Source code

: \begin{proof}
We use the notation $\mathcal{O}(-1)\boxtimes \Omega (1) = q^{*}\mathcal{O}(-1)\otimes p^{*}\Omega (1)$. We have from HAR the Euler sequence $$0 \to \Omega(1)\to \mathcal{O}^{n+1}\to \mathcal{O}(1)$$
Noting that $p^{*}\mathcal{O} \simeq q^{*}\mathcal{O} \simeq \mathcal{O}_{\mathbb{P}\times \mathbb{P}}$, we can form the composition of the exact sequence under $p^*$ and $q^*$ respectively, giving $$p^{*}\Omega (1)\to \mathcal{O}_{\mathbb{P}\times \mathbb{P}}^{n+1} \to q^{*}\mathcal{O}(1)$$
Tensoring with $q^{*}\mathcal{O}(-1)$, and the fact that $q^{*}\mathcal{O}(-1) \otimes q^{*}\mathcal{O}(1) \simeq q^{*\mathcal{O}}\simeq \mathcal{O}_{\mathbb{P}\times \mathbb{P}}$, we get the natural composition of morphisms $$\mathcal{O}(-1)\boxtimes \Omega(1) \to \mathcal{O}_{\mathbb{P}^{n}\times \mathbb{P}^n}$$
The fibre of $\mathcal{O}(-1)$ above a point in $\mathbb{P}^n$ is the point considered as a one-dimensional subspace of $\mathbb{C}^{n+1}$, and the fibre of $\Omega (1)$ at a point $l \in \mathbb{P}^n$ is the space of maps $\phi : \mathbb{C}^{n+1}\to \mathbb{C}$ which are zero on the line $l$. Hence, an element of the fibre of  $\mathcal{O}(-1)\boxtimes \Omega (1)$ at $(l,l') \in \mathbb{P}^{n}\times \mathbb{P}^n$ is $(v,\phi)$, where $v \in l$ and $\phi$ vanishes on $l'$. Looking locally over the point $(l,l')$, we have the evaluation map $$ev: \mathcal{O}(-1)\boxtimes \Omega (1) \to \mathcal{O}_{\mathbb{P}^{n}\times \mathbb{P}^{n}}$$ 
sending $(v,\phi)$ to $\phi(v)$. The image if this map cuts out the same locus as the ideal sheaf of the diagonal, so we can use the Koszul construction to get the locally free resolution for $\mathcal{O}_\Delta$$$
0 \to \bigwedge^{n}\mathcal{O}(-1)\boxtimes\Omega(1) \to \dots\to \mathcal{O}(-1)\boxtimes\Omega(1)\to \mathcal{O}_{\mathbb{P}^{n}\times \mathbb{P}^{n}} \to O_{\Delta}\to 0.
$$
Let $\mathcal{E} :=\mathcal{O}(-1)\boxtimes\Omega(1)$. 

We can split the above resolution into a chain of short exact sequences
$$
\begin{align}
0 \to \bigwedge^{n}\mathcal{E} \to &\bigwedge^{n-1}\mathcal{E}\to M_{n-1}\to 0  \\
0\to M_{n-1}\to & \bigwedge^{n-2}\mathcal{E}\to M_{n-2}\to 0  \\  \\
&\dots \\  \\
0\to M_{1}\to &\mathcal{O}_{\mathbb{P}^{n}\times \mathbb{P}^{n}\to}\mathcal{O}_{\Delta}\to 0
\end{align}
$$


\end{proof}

## What is required
Every line holding the word "resolution" should be copied out of the material.

## Solution to the problem
sending $(v,\phi)$ to $\phi(v)$. The image if this map cuts out the same locus as the ideal sheaf of the diagonal, so we can use the Koszul construction to get the locally free resolution for $\mathcal{O}_\Delta$$$
We can split the above resolution into a chain of short exact sequences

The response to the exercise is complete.